Exercise goal: Once the line with "#### Remove Remix" is found in the data, output it and each following line exactly, up to and including the line with "- _The project's", and nothing before or after.

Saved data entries
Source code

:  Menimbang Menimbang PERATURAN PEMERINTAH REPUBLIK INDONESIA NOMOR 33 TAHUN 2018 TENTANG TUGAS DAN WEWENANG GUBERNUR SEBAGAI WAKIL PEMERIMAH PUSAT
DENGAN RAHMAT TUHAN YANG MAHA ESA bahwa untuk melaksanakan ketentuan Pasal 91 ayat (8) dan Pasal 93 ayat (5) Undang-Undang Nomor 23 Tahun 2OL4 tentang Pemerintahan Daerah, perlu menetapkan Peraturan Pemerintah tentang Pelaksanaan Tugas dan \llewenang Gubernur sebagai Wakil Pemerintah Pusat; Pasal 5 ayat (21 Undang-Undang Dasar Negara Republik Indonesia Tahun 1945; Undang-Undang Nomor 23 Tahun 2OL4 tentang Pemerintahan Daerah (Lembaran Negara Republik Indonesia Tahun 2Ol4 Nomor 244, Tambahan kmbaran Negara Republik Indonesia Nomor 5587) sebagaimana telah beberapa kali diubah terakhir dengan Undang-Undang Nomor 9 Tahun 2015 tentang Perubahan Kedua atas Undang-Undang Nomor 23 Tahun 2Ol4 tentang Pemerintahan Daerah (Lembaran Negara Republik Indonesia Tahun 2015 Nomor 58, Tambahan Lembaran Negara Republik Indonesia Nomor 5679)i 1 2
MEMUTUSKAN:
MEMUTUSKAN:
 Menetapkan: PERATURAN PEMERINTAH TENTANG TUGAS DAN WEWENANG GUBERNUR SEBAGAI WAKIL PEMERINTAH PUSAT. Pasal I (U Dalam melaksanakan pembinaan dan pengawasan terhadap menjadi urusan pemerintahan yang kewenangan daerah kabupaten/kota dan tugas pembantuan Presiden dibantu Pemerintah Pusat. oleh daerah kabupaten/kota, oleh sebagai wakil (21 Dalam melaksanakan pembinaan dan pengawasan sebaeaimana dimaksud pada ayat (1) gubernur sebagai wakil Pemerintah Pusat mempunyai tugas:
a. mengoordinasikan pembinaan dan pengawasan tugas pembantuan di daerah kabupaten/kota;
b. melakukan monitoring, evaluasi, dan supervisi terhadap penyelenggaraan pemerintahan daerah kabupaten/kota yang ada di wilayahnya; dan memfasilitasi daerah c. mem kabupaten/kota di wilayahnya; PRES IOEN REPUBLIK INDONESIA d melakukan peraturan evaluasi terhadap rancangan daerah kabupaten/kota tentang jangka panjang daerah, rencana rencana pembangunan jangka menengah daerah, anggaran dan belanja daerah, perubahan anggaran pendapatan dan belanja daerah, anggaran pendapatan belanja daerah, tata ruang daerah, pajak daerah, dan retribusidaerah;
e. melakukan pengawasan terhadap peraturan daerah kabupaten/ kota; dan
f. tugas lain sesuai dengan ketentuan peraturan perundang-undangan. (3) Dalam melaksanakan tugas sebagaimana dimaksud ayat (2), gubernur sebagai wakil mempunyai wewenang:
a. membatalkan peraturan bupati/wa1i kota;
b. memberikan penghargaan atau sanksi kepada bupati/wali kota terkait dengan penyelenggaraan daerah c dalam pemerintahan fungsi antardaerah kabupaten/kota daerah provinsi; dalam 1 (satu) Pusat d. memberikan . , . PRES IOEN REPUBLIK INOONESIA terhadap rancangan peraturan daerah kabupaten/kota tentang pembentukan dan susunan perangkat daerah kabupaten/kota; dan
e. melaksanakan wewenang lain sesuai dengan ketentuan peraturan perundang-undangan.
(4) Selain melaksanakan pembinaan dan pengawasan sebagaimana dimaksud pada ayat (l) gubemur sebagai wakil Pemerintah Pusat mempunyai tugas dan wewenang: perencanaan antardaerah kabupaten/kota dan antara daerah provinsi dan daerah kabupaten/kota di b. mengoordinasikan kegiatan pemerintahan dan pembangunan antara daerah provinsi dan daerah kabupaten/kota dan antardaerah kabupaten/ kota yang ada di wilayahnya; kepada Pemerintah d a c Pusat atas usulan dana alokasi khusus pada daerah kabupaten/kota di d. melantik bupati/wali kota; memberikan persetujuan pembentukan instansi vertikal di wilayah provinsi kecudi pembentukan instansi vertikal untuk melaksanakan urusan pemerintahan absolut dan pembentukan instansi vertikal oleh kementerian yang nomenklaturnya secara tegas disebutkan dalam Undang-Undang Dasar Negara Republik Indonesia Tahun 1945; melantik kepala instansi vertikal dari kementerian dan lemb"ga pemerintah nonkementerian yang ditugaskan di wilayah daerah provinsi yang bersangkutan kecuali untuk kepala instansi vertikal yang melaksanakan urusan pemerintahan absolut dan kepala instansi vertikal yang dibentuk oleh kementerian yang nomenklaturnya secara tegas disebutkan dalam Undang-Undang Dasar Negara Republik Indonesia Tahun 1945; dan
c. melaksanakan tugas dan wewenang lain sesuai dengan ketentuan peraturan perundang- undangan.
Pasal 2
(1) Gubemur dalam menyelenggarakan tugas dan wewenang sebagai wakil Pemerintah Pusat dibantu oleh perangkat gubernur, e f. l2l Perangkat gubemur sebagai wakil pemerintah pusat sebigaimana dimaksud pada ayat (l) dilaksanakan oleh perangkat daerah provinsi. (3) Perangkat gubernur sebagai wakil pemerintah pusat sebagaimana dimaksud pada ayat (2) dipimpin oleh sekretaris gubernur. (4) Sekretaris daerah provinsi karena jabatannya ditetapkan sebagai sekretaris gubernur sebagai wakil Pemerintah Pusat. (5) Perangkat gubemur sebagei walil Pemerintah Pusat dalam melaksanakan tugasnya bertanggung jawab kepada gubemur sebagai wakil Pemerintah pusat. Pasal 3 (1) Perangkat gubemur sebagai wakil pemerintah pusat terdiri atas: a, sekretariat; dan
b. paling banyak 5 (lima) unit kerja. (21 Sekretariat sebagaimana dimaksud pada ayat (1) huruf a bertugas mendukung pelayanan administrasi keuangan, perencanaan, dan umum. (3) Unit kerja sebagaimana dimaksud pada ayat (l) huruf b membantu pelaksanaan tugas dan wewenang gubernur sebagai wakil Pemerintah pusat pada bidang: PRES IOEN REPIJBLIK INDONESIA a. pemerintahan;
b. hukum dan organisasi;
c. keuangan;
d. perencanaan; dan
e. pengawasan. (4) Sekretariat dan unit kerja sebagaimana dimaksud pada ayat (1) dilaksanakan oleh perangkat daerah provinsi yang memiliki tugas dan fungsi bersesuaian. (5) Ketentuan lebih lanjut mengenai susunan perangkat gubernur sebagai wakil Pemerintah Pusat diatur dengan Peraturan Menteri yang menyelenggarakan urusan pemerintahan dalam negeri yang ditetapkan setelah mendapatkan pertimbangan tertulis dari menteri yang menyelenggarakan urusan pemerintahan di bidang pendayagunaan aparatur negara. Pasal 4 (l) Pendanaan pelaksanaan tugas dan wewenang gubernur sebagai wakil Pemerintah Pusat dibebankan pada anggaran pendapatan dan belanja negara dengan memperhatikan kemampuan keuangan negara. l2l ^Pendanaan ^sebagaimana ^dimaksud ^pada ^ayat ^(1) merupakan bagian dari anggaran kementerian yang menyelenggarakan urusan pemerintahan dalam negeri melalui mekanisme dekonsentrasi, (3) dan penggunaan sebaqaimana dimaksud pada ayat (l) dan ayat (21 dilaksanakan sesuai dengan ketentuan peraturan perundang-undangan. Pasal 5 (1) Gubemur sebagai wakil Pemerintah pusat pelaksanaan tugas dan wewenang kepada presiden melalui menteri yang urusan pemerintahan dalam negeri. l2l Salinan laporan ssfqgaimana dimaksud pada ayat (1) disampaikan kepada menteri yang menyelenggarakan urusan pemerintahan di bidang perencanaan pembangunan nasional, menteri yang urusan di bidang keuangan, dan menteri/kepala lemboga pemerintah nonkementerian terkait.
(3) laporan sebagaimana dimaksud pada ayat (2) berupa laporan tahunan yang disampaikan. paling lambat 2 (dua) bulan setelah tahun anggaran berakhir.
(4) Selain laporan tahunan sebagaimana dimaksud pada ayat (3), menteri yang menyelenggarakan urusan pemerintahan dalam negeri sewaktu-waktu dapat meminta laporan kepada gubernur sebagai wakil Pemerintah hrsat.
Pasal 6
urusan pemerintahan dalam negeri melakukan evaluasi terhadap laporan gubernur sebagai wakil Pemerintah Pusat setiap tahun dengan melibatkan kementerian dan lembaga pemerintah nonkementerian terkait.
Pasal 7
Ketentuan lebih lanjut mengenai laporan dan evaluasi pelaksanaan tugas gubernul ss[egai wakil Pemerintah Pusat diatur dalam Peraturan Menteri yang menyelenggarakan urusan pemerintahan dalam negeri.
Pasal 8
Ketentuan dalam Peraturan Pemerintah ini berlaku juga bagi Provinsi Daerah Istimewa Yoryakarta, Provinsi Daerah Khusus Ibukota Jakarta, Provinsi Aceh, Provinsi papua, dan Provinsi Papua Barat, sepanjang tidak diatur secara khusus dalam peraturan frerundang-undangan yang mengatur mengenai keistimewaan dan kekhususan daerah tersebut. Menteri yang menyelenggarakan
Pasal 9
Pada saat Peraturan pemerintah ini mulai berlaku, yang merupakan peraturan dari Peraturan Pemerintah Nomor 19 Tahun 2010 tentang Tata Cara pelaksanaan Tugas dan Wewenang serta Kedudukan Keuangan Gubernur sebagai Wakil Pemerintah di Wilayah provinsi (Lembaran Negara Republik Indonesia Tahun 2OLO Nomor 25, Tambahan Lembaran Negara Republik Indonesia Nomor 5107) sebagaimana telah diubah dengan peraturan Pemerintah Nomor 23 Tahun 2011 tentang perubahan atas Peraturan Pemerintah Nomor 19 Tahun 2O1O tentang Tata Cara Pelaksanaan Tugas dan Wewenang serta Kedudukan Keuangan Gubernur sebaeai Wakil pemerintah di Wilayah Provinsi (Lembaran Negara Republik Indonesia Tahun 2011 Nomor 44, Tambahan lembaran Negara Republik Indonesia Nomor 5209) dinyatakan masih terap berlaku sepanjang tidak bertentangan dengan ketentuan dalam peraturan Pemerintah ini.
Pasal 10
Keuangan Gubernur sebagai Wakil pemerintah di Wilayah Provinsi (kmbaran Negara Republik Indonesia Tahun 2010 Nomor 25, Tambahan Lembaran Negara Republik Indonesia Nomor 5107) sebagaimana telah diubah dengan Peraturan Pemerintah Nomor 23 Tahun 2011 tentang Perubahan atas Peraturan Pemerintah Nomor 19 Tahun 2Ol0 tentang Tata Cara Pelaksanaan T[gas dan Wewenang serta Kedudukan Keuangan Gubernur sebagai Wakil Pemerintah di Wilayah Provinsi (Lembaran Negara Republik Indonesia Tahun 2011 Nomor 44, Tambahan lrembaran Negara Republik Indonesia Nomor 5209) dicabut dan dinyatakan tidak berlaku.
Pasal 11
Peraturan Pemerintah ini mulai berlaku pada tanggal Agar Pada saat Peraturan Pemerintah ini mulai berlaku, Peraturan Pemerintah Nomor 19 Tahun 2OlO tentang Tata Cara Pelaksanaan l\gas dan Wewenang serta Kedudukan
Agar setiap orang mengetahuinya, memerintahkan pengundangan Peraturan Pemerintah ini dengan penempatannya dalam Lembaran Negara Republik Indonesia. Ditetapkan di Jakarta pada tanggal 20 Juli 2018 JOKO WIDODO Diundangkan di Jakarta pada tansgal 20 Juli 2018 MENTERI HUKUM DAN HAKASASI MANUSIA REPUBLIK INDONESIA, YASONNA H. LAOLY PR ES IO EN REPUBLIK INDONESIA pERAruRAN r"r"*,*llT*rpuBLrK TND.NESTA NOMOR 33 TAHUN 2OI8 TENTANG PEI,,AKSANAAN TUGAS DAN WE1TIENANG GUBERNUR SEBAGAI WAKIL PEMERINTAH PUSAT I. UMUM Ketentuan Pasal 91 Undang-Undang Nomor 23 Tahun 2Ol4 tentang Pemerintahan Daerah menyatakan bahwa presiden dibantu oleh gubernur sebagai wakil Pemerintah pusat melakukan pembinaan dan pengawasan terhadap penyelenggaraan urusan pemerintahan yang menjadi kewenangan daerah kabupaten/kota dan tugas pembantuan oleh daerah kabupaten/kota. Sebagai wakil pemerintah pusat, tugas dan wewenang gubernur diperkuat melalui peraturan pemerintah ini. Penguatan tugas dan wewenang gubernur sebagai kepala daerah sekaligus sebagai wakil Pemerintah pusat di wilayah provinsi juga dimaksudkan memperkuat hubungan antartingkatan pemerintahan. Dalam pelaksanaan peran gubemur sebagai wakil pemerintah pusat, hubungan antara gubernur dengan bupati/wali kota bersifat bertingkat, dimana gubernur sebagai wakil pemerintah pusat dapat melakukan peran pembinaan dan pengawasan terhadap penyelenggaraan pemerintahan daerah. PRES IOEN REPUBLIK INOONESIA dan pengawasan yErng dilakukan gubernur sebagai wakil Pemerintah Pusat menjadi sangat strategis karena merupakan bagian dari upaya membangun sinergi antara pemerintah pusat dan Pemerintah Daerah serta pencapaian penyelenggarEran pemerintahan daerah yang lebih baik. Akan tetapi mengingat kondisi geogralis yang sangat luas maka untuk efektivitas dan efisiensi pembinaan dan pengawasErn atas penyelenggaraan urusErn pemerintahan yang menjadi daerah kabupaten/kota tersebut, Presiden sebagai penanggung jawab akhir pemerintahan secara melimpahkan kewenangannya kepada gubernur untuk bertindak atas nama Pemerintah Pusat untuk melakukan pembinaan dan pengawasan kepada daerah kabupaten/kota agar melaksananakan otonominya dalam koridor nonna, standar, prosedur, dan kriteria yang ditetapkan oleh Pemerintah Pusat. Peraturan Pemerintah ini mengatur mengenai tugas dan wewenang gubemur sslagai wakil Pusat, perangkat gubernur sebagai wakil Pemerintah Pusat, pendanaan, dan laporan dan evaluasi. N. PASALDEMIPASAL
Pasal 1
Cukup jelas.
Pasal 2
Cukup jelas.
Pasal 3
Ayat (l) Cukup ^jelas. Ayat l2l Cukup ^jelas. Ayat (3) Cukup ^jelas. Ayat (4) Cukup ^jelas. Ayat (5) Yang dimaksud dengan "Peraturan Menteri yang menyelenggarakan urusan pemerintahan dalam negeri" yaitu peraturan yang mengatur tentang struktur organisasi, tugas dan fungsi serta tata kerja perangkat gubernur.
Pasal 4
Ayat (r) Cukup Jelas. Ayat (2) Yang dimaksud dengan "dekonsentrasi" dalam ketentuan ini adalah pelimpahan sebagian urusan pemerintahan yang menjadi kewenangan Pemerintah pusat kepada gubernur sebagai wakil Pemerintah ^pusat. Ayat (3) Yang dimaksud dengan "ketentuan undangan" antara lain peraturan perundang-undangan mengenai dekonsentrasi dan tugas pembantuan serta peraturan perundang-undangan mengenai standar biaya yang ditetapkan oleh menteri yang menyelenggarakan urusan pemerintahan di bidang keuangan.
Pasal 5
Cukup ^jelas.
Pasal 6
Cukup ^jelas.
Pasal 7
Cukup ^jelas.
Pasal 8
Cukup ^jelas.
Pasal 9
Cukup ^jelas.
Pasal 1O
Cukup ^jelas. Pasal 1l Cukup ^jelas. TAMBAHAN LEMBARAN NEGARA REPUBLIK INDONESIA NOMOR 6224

---

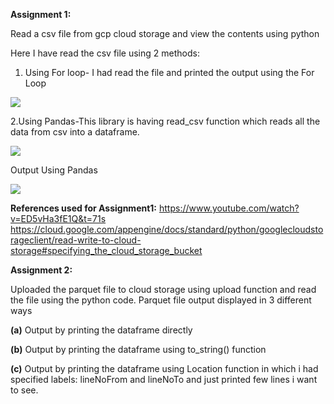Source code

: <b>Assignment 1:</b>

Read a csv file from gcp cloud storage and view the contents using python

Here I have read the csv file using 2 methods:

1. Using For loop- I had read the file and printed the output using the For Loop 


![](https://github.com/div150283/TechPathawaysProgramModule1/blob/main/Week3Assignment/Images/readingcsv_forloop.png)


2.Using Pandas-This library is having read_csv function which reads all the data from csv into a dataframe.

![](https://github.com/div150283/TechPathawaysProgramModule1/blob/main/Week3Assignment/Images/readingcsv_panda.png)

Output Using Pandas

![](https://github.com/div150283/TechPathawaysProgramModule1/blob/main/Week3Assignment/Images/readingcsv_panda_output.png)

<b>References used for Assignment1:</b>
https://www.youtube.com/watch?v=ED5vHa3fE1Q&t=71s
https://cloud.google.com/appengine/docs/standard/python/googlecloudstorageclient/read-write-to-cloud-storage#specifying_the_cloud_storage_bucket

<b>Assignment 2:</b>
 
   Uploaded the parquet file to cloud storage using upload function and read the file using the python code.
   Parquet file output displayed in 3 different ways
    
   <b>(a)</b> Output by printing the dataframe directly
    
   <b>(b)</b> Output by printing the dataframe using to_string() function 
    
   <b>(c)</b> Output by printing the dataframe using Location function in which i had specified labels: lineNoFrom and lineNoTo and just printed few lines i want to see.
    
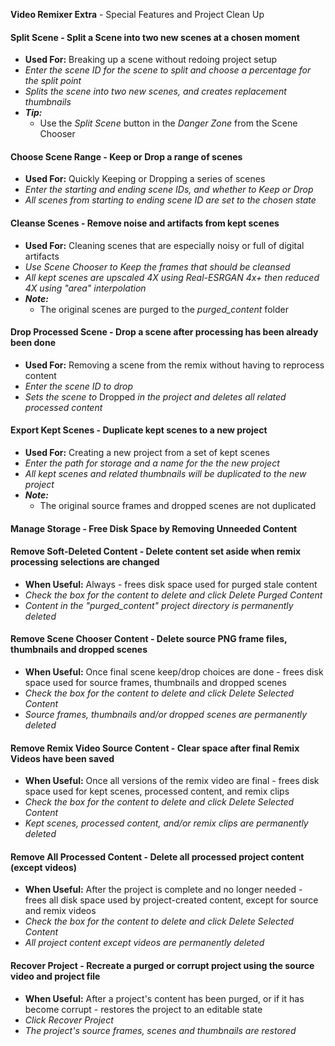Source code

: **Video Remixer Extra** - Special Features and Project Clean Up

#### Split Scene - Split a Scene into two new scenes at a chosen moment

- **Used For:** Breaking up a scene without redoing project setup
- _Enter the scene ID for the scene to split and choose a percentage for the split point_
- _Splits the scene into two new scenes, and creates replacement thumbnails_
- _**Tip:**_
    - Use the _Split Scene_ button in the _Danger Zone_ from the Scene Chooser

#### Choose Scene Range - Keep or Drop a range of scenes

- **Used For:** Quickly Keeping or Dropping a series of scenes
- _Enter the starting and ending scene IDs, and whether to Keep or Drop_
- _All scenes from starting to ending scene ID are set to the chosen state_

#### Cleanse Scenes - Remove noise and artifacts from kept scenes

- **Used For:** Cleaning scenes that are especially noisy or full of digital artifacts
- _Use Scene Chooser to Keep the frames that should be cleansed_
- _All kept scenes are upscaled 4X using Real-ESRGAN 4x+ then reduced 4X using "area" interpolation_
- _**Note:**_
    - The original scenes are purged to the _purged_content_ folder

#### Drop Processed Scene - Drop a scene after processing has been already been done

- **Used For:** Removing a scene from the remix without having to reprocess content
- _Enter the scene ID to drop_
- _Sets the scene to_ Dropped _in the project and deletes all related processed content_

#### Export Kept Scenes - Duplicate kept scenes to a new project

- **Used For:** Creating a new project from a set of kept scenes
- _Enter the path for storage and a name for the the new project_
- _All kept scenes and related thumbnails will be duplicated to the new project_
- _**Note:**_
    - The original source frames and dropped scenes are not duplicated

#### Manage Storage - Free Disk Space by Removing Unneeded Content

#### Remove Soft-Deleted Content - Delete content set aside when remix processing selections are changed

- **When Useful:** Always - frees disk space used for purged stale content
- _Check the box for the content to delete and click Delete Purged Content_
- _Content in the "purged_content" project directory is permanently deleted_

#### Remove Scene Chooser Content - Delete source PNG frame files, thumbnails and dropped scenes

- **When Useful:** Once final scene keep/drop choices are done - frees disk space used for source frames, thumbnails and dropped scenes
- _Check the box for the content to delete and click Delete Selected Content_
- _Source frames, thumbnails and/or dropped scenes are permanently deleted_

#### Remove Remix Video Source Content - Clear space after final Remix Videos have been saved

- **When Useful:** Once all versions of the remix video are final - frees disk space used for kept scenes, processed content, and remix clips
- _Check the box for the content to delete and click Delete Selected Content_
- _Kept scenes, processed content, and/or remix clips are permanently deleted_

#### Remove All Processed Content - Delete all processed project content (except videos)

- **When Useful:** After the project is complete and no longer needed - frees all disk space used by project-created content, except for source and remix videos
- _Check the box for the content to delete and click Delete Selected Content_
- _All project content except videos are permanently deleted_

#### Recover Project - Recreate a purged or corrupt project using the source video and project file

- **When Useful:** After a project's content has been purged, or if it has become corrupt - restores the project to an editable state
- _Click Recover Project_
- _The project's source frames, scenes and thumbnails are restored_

Result of the exercise:
#### Remove Remix Video Source Content - Clear space after final Remix Videos have been saved

- **When Useful:** Once all versions of the remix video are final - frees disk space used for kept scenes, processed content, and remix clips
- _Check the box for the content to delete and click Delete Selected Content_
- _Kept scenes, processed content, and/or remix clips are permanently deleted_

#### Remove All Processed Content - Delete all processed project content (except videos)

- **When Useful:** After the project is complete and no longer needed - frees all disk space used by project-created content, except for source and remix videos
- _Check the box for the content to delete and click Delete Selected Content_
- _All project content except videos are permanently deleted_

#### Recover Project - Recreate a purged or corrupt project using the source video and project file

- **When Useful:** After a project's content has been purged, or if it has become corrupt - restores the project to an editable state
- _Click Recover Project_
- _The project's source frames, scenes and thumbnails are restored_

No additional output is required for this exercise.